Conclusions: a partnership
The conclusion that to make large increases in rice yield without further damaging the environment meant introducing the C4 pathway, was reached by taking a top-down view of crop performance and using simple crop systems modeling and crop experimentation. To make C4 rice a reality, the genes controlling the anatomical and biochemical networks distinguishing the C4 syndrome from the C3 syndrome must be discovered. This cannot be undertaken without the use of genetic engineering and ‘modern’ systems biology. Two approaches are being adopted: bioinformatics coupled to the identification of genes using mutagenesis; and the emergent properties of developing cells using ‘modern’ systems biology, as proposed by Nelson et al. (2007).
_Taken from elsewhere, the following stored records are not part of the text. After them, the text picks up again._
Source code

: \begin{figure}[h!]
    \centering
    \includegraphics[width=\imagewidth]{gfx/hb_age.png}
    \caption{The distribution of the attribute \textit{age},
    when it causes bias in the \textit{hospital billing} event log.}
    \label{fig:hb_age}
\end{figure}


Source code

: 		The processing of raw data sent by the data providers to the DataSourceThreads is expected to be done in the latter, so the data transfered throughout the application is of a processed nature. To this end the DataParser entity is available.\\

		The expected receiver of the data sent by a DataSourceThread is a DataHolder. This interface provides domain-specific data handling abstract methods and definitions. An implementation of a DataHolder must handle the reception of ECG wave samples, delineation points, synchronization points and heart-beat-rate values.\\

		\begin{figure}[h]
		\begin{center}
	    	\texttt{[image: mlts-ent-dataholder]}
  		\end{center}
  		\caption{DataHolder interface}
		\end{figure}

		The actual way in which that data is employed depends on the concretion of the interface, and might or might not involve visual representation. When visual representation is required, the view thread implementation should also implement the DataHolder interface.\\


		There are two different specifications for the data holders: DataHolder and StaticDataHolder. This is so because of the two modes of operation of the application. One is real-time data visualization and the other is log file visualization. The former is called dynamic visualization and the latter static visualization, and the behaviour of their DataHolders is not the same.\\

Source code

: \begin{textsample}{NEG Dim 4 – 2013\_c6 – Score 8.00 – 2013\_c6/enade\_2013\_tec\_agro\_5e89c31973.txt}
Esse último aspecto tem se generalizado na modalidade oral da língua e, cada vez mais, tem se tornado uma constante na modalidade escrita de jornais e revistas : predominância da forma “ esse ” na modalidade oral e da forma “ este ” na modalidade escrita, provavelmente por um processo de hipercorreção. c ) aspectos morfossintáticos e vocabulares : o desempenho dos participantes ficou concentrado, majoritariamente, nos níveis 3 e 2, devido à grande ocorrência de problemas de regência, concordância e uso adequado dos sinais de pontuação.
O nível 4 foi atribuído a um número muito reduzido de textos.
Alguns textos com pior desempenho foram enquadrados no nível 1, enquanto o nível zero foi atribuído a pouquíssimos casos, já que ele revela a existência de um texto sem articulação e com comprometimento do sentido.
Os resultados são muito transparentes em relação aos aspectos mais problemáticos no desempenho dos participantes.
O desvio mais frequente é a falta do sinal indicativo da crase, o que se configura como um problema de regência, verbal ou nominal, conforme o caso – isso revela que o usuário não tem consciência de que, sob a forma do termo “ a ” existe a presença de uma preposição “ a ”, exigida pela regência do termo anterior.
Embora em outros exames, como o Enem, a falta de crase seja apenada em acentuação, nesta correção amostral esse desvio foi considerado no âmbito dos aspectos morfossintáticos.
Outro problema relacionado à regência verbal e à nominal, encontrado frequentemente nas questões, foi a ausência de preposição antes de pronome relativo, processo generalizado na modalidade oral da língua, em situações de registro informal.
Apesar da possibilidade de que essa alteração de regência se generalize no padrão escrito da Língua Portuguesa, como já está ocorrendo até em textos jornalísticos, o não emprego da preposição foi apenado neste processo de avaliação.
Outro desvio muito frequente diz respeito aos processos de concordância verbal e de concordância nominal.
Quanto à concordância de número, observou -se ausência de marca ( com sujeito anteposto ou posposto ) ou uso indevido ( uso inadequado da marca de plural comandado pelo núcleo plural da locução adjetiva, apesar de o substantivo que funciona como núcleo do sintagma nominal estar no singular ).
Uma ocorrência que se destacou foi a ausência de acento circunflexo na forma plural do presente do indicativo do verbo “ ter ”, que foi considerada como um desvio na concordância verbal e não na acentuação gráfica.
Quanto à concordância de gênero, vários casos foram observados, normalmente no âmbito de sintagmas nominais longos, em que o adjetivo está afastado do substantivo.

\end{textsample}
In hindsight, the C4 rice concept was the result of trying to solve a problem using both the top-down and bottom-up approaches. Installing C4 in rice may be difficult, but that is different from impossible and it is worth bearing in mind the statement of Jones (2000) with respect to the sequencing of the human genome: ‘It reaffirmed one of the most misunderstood facts in science; that it is possible to solve most problems by throwing money at them’.